### PROMPT
Repeat each entry verbatim.

Data excerpts:
▼
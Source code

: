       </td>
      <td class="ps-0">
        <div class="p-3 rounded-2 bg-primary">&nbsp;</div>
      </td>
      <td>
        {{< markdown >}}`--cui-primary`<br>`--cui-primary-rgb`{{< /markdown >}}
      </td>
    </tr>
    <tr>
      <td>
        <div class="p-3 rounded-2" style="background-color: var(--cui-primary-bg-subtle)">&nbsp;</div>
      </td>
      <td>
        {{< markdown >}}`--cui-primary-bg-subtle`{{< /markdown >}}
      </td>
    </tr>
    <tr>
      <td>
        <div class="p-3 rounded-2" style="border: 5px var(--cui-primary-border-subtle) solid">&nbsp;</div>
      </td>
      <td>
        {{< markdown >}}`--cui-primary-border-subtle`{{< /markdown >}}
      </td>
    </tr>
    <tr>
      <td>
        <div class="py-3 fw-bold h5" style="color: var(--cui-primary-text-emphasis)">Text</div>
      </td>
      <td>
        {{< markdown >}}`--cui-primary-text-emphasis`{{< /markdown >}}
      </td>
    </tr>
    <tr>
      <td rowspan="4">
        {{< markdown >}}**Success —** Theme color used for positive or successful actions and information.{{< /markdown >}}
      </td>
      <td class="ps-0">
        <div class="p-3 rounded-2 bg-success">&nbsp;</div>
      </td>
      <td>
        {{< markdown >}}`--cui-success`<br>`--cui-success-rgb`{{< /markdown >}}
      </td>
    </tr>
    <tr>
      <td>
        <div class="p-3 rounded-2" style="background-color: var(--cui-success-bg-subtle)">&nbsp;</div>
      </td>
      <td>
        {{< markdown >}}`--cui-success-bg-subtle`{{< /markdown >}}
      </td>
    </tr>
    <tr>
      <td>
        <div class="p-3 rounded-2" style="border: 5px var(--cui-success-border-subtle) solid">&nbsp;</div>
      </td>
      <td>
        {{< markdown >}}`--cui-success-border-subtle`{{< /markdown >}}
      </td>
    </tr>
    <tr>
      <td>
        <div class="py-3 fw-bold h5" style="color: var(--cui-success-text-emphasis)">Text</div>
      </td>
▲
### ANSWER TO THE EXERCISE
Source code

:       </td>
      <td class="ps-0">
        <div class="p-3 rounded-2 bg-primary">&nbsp;</div>
      </td>
      <td>
        {{< markdown >}}`--cui-primary`<br>`--cui-primary-rgb`{{< /markdown >}}
      </td>
    </tr>
    <tr>
      <td>
        <div class="p-3 rounded-2" style="background-color: var(--cui-primary-bg-subtle)">&nbsp;</div>
      </td>
      <td>
        {{< markdown >}}`--cui-primary-bg-subtle`{{< /markdown >}}
      </td>
    </tr>
    <tr>
      <td>
        <div class="p-3 rounded-2" style="border: 5px var(--cui-primary-border-subtle) solid">&nbsp;</div>
      </td>
      <td>
        {{< markdown >}}`--cui-primary-border-subtle`{{< /markdown >}}
      </td>
    </tr>
    <tr>
      <td>
        <div class="py-3 fw-bold h5" style="color: var(--cui-primary-text-emphasis)">Text</div>
      </td>
      <td>
        {{< markdown >}}`--cui-primary-text-emphasis`{{< /markdown >}}
      </td>
    </tr>
    <tr>
      <td rowspan="4">
        {{< markdown >}}**Success —** Theme color used for positive or successful actions and information.{{< /markdown >}}
      </td>
      <td class="ps-0">
        <div class="p-3 rounded-2 bg-success">&nbsp;</div>
      </td>
      <td>
        {{< markdown >}}`--cui-success`<br>`--cui-success-rgb`{{< /markdown >}}
      </td>
    </tr>
    <tr>
      <td>
        <div class="p-3 rounded-2" style="background-color: var(--cui-success-bg-subtle)">&nbsp;</div>
      </td>
      <td>
        {{< markdown >}}`--cui-success-bg-subtle`{{< /markdown >}}
      </td>
    </tr>
    <tr>
      <td>
        <div class="p-3 rounded-2" style="border: 5px var(--cui-success-border-subtle) solid">&nbsp;</div>
      </td>
      <td>
        {{< markdown >}}`--cui-success-border-subtle`{{< /markdown >}}
      </td>
    </tr>
    <tr>
      <td>
        <div class="py-3 fw-bold h5" style="color: var(--cui-success-text-emphasis)">Text</div>
      </td>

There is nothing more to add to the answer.